Welcome to the epiSAT page

epiSAT is a satifiability solver for the logic of epistemic hierarchies. Internally, epiSAT uses a prefixed tableau calculus that incrementally translated into a Boolean satisfiability problem. epiSAT supports bounded quantification over groups of modalities.

Examples

• epiSAT supports default reasoning.
  s > p; s > q; ∀ x, x ≤ {p,q}. (⟨x⟩⊤ → ⟨x⟩keepRight) → [s]keepRight;
  — System s will keep on the right whenever it is consistent with its components p and q.
• epiSAT supports non-monotonic reasoning with conditionals. The following Goodman example is satisfiable.
  s0 > s1; s1 > s2; — s0 is the innermost of three spheres.
  ⟨s0⟩⊤; — To avoid trivial, vacuous models, we assume that the innermost sphere is consistent.
  [s2]( scratch ∧ oxygen → light ); — Everywhere the physical law holds: if I scratch a match and enough oxygene is present it will light.
  [s1]oxygen; — In the middle sphere enough oxygene is present.
  [s0]¬scratch; — Actually, I did not scratch the match.
  [s0]¬light; — And the match did not light.
  scratch []=> light; — If I had scratched the match, it would have lighted.
  ¬( scratch ∧ ¬oxygene []=> light ); — However, it is not true, that if I had scratched the match and there was not enough oxygene, the match would have lighted.
  
  Hence, the conditional []=> is non-monotonic.

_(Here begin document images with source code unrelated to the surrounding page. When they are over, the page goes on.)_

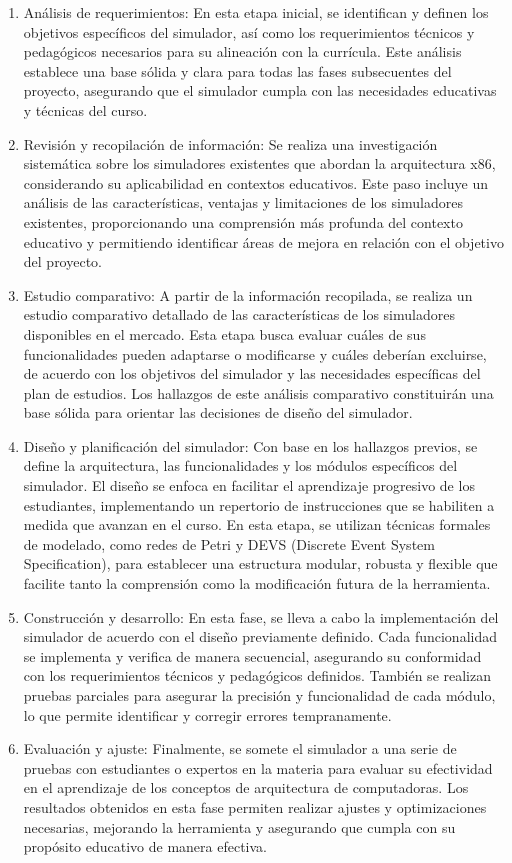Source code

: \documentclass[12pt,oneside]{templates/unerthesis}
\begin{document}
\begin{enumerate}
\def\labelenumi{\arabic{enumi}.}
\item
  Análisis de requerimientos: En esta etapa inicial, se identifican y definen los objetivos específicos del simulador, así como los requerimientos técnicos y pedagógicos necesarios para su alineación con la currícula. Este análisis establece una base sólida y clara para todas las fases subsecuentes del proyecto, asegurando que el simulador cumpla con las necesidades educativas y técnicas del curso.
\item
  Revisión y recopilación de información: Se realiza una investigación sistemática sobre los simuladores existentes que abordan la arquitectura x86, considerando su aplicabilidad en contextos educativos. Este paso incluye un análisis de las características, ventajas y limitaciones de los simuladores existentes, proporcionando una comprensión más profunda del contexto educativo y permitiendo identificar áreas de mejora en relación con el objetivo del proyecto.
\item
  Estudio comparativo: A partir de la información recopilada, se realiza un estudio comparativo detallado de las características de los simuladores disponibles en el mercado. Esta etapa busca evaluar cuáles de sus funcionalidades pueden adaptarse o modificarse y cuáles deberían excluirse, de acuerdo con los objetivos del simulador y las necesidades específicas del plan de estudios. Los hallazgos de este análisis comparativo constituirán una base sólida para orientar las decisiones de diseño del simulador.
\item
  Diseño y planificación del simulador: Con base en los hallazgos previos, se define la arquitectura, las funcionalidades y los módulos específicos del simulador. El diseño se enfoca en facilitar el aprendizaje progresivo de los estudiantes, implementando un repertorio de instrucciones que se habiliten a medida que avanzan en el curso. En esta etapa, se utilizan técnicas formales de modelado, como redes de Petri y DEVS (Discrete Event System Specification), para establecer una estructura modular, robusta y flexible que facilite tanto la comprensión como la modificación futura de la herramienta.
\item
  Construcción y desarrollo: En esta fase, se lleva a cabo la implementación del simulador de acuerdo con el diseño previamente definido. Cada funcionalidad se implementa y verifica de manera secuencial, asegurando su conformidad con los requerimientos técnicos y pedagógicos definidos. También se realizan pruebas parciales para asegurar la precisión y funcionalidad de cada módulo, lo que permite identificar y corregir errores tempranamente.
\item
  Evaluación y ajuste: Finalmente, se somete el simulador a una serie de pruebas con estudiantes o expertos en la materia para evaluar su efectividad en el aprendizaje de los conceptos de arquitectura de computadoras. Los resultados obtenidos en esta fase permiten realizar ajustes y optimizaciones necesarias, mejorando la herramienta y asegurando que cumpla con su propósito educativo de manera efectiva.
\end{enumerate}
\end{document}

epiSAT is written in C++ and uses minisat for the Boolean satisfiability problem. Currently, epiSAT is an early prototype and lacks of a user interface. This will change soon. Here you can download the first prototype from May 11, 2021.

Update (June 6, 2021): Here you can download a new version that supports parsing.

Update (June 11, 2021): Here you can download a new version with improved output and parsing.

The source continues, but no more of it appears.